# 37" Polaroid LCD TV



## ex-pop (May 11, 2008)

Hi my 2006 37" Polaroid Lcd tv takes a long time to turn on and makes a squealing noise and is getting worse.I was told it may be 2 capacitors please help.:4-dontkno


----------



## octaneman (May 13, 2009)

Hi ex-pop


The high squealing noise could be coming from the fly-back, if the fly-back leaks it leaves a distinct discoloration on the wires called the corona effect. Also the transformer on the switching power supply could also make that same sound. The only option is to replace the bad component(s) because it's a sign it's going to give out soon. Take the set to a qualified technician to effect repair.

Good luck!


----------



## ex-pop (May 11, 2008)

Thanks I have not herd the set myself it is mother inlaws.She said it has been taking a long time to turn on and getting worse.I think I will open it up and look for swollen capacitors and discoloration as you mentioned.As far as the noise its making i will have to hear it .Sorry i dont have more info but I will post again when i open it up.
ex-pop


----------



## ex-pop (May 11, 2008)

I have the tv and it will turn on.The noise is more like a buzzing sound .I opened it up and the 2 capacitors on the power board are swollen and one of them is leaking.Also there is a larger capacitor on the same board that is very slitely bulged on the top im not sure it is a problem.Tried to insert pic but didnt have url.Thanks for any feed back.I plan on replacing the capacitors.
Ex-pop


----------



## Done_Fishin (Oct 10, 2006)

Whatever capacitors are swollen, even slightly, replace them. Use good quality 105 degree capacitors. Use the same values as shown on the sleeves. If you cannot find the same Voltage rating use a higher Voltage rating, NEVER a lower one. If the height of the replacement causes problems then find a way to lay the capacitor sideways.

Good Luck


----------



## ex-pop (May 11, 2008)

Thanks a lot I just called radio shack they have the 1000uf capacitors but they are 35volts i read other post that used them and they worked would the 35v be ok to use/

Thanks ex-pop


----------



## Done_Fishin (Oct 10, 2006)

What I would recommend is that you buy 
105 degree Celsius types
Same capacitor Value
Same or greater Voltage rating

take care of height and diameter so that you don't have problems fitting them.

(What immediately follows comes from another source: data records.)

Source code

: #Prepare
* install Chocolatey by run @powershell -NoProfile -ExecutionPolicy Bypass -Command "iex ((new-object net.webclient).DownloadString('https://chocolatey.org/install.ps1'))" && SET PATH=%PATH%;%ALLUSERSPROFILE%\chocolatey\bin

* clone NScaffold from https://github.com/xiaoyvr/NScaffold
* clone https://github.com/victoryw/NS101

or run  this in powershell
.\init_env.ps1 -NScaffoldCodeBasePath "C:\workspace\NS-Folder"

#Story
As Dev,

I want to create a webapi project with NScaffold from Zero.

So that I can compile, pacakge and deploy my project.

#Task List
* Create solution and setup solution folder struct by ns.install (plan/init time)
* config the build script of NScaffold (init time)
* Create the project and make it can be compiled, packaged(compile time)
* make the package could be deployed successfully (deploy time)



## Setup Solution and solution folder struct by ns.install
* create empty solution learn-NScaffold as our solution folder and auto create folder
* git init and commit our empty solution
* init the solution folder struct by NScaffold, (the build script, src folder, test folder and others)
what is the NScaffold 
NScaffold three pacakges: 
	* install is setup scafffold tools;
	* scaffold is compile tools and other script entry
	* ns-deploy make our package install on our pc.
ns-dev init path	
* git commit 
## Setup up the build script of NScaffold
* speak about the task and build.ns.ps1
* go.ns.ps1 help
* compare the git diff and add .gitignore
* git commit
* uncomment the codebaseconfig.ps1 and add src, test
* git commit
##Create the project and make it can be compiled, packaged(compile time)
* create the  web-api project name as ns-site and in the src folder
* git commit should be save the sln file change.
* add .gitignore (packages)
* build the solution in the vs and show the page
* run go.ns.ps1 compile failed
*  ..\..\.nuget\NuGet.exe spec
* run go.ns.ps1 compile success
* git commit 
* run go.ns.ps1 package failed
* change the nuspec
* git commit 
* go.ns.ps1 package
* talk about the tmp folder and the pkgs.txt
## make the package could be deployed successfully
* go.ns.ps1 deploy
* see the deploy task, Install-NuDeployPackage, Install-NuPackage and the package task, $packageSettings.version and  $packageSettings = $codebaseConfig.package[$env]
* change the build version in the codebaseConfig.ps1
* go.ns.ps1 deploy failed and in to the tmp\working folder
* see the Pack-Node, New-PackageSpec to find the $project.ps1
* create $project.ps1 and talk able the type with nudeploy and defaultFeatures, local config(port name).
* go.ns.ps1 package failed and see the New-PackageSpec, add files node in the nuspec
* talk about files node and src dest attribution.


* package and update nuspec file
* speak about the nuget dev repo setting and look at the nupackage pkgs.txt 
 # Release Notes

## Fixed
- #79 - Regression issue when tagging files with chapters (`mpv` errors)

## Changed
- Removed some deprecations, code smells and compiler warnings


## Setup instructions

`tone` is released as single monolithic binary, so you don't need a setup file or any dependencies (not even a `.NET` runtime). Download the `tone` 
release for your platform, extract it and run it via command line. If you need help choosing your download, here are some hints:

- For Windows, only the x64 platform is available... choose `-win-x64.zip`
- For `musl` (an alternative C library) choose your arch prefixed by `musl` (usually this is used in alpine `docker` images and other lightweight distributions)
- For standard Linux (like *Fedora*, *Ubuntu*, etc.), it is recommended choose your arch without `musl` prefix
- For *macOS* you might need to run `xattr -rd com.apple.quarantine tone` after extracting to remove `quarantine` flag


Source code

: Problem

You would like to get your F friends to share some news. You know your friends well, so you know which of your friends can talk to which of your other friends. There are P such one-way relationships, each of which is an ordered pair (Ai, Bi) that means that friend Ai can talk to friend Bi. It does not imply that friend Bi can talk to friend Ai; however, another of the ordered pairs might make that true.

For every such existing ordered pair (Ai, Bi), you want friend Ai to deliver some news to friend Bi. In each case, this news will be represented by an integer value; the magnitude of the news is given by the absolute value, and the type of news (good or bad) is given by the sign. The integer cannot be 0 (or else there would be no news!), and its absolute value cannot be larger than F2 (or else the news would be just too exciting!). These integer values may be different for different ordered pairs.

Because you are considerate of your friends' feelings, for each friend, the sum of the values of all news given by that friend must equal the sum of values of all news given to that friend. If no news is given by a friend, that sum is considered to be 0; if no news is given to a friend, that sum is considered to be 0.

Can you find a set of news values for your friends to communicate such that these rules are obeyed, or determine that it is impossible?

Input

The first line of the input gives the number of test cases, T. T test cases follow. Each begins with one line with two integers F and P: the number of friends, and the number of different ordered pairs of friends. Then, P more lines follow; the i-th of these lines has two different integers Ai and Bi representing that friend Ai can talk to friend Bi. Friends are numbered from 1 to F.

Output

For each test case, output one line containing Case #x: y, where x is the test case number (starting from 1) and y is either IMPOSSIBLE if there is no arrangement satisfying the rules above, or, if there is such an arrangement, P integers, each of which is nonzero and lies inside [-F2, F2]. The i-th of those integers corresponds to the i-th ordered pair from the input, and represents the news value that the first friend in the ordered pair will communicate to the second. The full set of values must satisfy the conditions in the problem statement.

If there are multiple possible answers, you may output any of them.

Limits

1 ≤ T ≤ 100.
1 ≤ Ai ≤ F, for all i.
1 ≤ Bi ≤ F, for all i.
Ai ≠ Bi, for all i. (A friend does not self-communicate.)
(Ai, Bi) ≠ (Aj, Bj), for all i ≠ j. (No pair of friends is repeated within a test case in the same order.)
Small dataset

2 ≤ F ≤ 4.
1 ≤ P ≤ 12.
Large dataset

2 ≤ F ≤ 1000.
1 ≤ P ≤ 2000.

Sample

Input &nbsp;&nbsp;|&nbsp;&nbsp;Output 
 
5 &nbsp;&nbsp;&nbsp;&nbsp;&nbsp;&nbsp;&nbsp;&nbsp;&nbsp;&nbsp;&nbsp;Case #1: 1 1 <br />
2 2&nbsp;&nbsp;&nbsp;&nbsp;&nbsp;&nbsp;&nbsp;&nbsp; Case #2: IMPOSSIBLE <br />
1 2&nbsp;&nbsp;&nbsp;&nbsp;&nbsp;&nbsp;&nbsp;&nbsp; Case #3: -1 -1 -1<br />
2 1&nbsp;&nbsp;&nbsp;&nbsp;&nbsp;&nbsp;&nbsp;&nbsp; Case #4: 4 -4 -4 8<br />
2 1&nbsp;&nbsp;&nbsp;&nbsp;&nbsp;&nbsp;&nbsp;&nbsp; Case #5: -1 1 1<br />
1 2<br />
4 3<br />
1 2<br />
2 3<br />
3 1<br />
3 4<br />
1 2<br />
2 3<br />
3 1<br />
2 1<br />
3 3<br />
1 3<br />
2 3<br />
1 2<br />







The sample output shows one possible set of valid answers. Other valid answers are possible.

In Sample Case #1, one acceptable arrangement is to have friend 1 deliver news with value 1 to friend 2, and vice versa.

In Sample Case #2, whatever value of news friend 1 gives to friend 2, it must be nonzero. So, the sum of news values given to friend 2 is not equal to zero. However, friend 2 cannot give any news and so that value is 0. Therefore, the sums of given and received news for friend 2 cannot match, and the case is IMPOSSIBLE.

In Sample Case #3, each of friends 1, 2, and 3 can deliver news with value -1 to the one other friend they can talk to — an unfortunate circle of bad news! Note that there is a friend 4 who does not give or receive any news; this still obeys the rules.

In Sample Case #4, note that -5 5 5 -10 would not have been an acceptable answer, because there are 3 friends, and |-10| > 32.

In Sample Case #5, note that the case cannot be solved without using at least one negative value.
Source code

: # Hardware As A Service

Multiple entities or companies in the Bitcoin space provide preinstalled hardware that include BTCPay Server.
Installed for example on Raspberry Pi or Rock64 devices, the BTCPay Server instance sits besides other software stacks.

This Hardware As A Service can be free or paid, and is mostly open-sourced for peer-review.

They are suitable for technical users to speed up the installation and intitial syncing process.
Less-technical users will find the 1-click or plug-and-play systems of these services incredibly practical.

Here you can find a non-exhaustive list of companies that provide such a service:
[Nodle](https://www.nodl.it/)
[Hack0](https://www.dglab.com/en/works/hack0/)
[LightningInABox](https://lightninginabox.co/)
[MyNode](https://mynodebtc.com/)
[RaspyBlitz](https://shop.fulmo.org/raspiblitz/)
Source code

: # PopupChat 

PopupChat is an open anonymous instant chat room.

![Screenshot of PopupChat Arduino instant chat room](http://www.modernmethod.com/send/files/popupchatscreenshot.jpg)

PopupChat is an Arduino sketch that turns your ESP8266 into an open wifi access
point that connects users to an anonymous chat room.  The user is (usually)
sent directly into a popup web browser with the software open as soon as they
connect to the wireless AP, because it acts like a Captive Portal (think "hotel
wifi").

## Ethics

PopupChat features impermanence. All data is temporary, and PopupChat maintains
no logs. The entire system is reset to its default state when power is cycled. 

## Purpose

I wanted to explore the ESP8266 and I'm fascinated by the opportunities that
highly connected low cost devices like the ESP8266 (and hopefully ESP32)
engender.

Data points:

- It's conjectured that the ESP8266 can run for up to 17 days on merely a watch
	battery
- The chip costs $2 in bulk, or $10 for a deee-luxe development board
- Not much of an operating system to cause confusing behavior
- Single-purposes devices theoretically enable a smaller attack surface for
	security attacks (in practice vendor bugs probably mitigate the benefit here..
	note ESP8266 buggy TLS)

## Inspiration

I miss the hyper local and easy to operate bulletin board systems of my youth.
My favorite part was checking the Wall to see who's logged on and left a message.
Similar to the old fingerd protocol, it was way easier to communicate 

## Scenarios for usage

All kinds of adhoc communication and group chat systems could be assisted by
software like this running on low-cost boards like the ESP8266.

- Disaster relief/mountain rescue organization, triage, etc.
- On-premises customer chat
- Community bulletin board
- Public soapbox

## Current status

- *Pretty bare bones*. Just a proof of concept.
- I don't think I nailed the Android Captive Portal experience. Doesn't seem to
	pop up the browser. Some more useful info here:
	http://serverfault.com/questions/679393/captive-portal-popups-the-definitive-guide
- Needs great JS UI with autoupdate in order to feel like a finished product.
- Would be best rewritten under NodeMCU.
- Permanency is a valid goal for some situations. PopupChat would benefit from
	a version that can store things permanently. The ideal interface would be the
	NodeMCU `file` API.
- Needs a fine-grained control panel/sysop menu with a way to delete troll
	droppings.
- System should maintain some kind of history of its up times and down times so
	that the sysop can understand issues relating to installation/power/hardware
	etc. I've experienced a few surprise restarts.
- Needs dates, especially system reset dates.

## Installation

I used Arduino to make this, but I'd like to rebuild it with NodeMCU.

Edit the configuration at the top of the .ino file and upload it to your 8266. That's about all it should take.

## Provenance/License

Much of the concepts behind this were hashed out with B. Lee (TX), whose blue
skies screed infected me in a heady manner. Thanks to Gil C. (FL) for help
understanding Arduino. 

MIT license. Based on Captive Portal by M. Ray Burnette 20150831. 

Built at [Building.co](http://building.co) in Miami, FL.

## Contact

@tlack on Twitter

you'll have to check the existing voltage rating before you know what will be a suitable replacement.


----------



## Done_Fishin (Oct 10, 2006)

Done_Fishin said:


> you'll have to check the existing voltage rating before you know what will be a suitable replacement.


Each capacitor will have a Capacitance / Voltage value written on it. Check the values of each capacitor. 

Also note that capacitors are polarised. Make sure that you replace them in the same orientation.


----------



## ex-pop (May 11, 2008)

Sorry for the private message i was trying to get some more info before the store closed.

ex-pop


----------



## Done_Fishin (Oct 10, 2006)

Never rush .. haste creates problems and can KILL unexpectedly.

More Haste, Less Speed!

:wave:


----------



## ex-pop (May 11, 2008)

Hi I did find the right capacitors and replaced them ended up using 2-1000 uF 25v and 1-1000 uF 50v.They were easy to replace but you have to be careful with soldering. The tv works fine and the noise went away.You are right Done Fishin take your time and get the right parts.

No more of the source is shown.